→ **Records shown**
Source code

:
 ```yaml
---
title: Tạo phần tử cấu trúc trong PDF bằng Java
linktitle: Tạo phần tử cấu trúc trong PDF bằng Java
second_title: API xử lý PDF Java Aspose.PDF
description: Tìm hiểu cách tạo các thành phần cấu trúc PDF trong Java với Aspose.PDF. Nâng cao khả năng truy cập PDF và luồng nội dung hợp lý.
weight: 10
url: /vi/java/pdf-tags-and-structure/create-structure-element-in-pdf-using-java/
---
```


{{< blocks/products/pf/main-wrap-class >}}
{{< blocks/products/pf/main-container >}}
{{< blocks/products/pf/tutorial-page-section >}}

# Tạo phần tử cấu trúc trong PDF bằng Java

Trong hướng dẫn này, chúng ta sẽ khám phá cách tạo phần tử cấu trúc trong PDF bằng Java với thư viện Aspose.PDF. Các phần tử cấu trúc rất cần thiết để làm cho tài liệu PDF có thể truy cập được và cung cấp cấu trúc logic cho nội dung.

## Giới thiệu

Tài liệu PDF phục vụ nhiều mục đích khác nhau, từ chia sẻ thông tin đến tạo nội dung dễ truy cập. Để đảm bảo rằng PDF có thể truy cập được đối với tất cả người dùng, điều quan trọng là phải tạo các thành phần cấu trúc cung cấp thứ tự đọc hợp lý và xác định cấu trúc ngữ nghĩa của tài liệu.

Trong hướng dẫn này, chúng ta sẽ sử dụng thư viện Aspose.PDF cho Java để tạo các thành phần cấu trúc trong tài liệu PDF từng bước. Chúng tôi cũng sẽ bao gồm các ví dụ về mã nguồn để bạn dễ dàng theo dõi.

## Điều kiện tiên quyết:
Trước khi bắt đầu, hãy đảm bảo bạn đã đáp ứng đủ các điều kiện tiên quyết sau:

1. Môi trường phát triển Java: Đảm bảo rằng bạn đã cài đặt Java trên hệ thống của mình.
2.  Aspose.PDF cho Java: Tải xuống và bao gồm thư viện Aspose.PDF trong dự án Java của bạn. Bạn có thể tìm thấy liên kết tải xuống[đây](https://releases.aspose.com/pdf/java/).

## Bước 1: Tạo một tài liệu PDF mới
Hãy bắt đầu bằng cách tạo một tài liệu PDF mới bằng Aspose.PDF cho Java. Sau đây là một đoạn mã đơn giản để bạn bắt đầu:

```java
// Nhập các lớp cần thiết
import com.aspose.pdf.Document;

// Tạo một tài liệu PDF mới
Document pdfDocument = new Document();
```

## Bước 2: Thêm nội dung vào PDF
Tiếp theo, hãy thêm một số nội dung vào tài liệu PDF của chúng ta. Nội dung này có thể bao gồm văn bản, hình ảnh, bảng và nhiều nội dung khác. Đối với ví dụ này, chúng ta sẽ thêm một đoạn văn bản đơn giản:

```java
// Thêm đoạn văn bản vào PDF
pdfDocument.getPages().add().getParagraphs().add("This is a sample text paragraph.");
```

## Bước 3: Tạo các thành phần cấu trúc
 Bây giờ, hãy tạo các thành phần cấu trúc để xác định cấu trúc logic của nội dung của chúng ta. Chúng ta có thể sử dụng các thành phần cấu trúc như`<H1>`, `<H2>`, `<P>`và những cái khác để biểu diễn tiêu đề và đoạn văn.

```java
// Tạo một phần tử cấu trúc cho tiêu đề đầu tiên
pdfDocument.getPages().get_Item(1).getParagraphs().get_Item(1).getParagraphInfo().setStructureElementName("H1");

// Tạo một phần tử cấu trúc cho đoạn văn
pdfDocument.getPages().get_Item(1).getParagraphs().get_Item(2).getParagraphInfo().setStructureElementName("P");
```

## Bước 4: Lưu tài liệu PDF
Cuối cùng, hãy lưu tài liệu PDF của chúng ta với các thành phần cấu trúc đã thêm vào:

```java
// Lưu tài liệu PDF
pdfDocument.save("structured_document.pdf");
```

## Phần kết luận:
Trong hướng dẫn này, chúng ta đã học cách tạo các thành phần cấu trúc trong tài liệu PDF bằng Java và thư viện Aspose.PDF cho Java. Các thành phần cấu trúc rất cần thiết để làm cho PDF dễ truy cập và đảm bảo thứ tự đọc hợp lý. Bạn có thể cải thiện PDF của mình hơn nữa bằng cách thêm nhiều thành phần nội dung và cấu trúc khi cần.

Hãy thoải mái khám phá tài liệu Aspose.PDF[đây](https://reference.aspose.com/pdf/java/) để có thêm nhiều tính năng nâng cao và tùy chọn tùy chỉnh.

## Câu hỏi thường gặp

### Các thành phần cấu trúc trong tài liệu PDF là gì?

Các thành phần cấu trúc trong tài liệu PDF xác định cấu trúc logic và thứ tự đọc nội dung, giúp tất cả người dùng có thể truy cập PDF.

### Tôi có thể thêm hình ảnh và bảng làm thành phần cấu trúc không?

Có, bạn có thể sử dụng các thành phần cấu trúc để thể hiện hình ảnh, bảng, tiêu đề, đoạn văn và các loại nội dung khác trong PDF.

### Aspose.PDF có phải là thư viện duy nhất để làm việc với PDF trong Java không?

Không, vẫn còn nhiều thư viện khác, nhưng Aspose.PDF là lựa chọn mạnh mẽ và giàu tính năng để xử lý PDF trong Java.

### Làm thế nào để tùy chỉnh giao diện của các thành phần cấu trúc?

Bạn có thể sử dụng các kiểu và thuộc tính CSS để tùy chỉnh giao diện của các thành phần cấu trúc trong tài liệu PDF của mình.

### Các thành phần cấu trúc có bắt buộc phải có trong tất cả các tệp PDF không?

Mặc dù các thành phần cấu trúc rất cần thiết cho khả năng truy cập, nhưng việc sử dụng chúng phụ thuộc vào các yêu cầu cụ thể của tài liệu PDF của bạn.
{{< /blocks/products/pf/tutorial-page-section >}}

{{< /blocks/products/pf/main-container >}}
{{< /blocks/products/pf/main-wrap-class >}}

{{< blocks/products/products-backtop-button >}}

→ **Task to complete**
Transcribe every record exactly.

→ **Result of this task**
Source code

:
 ```yaml
---
title: Tạo phần tử cấu trúc trong PDF bằng Java
linktitle: Tạo phần tử cấu trúc trong PDF bằng Java
second_title: API xử lý PDF Java Aspose.PDF
description: Tìm hiểu cách tạo các thành phần cấu trúc PDF trong Java với Aspose.PDF. Nâng cao khả năng truy cập PDF và luồng nội dung hợp lý.
weight: 10
url: /vi/java/pdf-tags-and-structure/create-structure-element-in-pdf-using-java/
---
```


{{< blocks/products/pf/main-wrap-class >}}
{{< blocks/products/pf/main-container >}}
{{< blocks/products/pf/tutorial-page-section >}}

# Tạo phần tử cấu trúc trong PDF bằng Java

Trong hướng dẫn này, chúng ta sẽ khám phá cách tạo phần tử cấu trúc trong PDF bằng Java với thư viện Aspose.PDF. Các phần tử cấu trúc rất cần thiết để làm cho tài liệu PDF có thể truy cập được và cung cấp cấu trúc logic cho nội dung.

## Giới thiệu

Tài liệu PDF phục vụ nhiều mục đích khác nhau, từ chia sẻ thông tin đến tạo nội dung dễ truy cập. Để đảm bảo rằng PDF có thể truy cập được đối với tất cả người dùng, điều quan trọng là phải tạo các thành phần cấu trúc cung cấp thứ tự đọc hợp lý và xác định cấu trúc ngữ nghĩa của tài liệu.

Trong hướng dẫn này, chúng ta sẽ sử dụng thư viện Aspose.PDF cho Java để tạo các thành phần cấu trúc trong tài liệu PDF từng bước. Chúng tôi cũng sẽ bao gồm các ví dụ về mã nguồn để bạn dễ dàng theo dõi.

## Điều kiện tiên quyết:
Trước khi bắt đầu, hãy đảm bảo bạn đã đáp ứng đủ các điều kiện tiên quyết sau:

1. Môi trường phát triển Java: Đảm bảo rằng bạn đã cài đặt Java trên hệ thống của mình.
2.  Aspose.PDF cho Java: Tải xuống và bao gồm thư viện Aspose.PDF trong dự án Java của bạn. Bạn có thể tìm thấy liên kết tải xuống[đây](https://releases.aspose.com/pdf/java/).

## Bước 1: Tạo một tài liệu PDF mới
Hãy bắt đầu bằng cách tạo một tài liệu PDF mới bằng Aspose.PDF cho Java. Sau đây là một đoạn mã đơn giản để bạn bắt đầu:

```java
// Nhập các lớp cần thiết
import com.aspose.pdf.Document;

// Tạo một tài liệu PDF mới
Document pdfDocument = new Document();
```

## Bước 2: Thêm nội dung vào PDF
Tiếp theo, hãy thêm một số nội dung vào tài liệu PDF của chúng ta. Nội dung này có thể bao gồm văn bản, hình ảnh, bảng và nhiều nội dung khác. Đối với ví dụ này, chúng ta sẽ thêm một đoạn văn bản đơn giản:

```java
// Thêm đoạn văn bản vào PDF
pdfDocument.getPages().add().getParagraphs().add("This is a sample text paragraph.");
```

## Bước 3: Tạo các thành phần cấu trúc
 Bây giờ, hãy tạo các thành phần cấu trúc để xác định cấu trúc logic của nội dung của chúng ta. Chúng ta có thể sử dụng các thành phần cấu trúc như`<H1>`, `<H2>`, `<P>`và những cái khác để biểu diễn tiêu đề và đoạn văn.

```java
// Tạo một phần tử cấu trúc cho tiêu đề đầu tiên
pdfDocument.getPages().get_Item(1).getParagraphs().get_Item(1).getParagraphInfo().setStructureElementName("H1");

// Tạo một phần tử cấu trúc cho đoạn văn
pdfDocument.getPages().get_Item(1).getParagraphs().get_Item(2).getParagraphInfo().setStructureElementName("P");
```

## Bước 4: Lưu tài liệu PDF
Cuối cùng, hãy lưu tài liệu PDF của chúng ta với các thành phần cấu trúc đã thêm vào:

```java
// Lưu tài liệu PDF
pdfDocument.save("structured_document.pdf");
```

## Phần kết luận:
Trong hướng dẫn này, chúng ta đã học cách tạo các thành phần cấu trúc trong tài liệu PDF bằng Java và thư viện Aspose.PDF cho Java. Các thành phần cấu trúc rất cần thiết để làm cho PDF dễ truy cập và đảm bảo thứ tự đọc hợp lý. Bạn có thể cải thiện PDF của mình hơn nữa bằng cách thêm nhiều thành phần nội dung và cấu trúc khi cần.

Hãy thoải mái khám phá tài liệu Aspose.PDF[đây](https://reference.aspose.com/pdf/java/) để có thêm nhiều tính năng nâng cao và tùy chọn tùy chỉnh.

## Câu hỏi thường gặp

### Các thành phần cấu trúc trong tài liệu PDF là gì?

Các thành phần cấu trúc trong tài liệu PDF xác định cấu trúc logic và thứ tự đọc nội dung, giúp tất cả người dùng có thể truy cập PDF.

### Tôi có thể thêm hình ảnh và bảng làm thành phần cấu trúc không?

Có, bạn có thể sử dụng các thành phần cấu trúc để thể hiện hình ảnh, bảng, tiêu đề, đoạn văn và các loại nội dung khác trong PDF.

### Aspose.PDF có phải là thư viện duy nhất để làm việc với PDF trong Java không?

Không, vẫn còn nhiều thư viện khác, nhưng Aspose.PDF là lựa chọn mạnh mẽ và giàu tính năng để xử lý PDF trong Java.

### Làm thế nào để tùy chỉnh giao diện của các thành phần cấu trúc?

Bạn có thể sử dụng các kiểu và thuộc tính CSS để tùy chỉnh giao diện của các thành phần cấu trúc trong tài liệu PDF của mình.

### Các thành phần cấu trúc có bắt buộc phải có trong tất cả các tệp PDF không?

Mặc dù các thành phần cấu trúc rất cần thiết cho khả năng truy cập, nhưng việc sử dụng chúng phụ thuộc vào các yêu cầu cụ thể của tài liệu PDF của bạn.
{{< /blocks/products/pf/tutorial-page-section >}}

{{< /blocks/products/pf/main-container >}}
{{< /blocks/products/pf/main-wrap-class >}}

{{< blocks/products/products-backtop-button >}}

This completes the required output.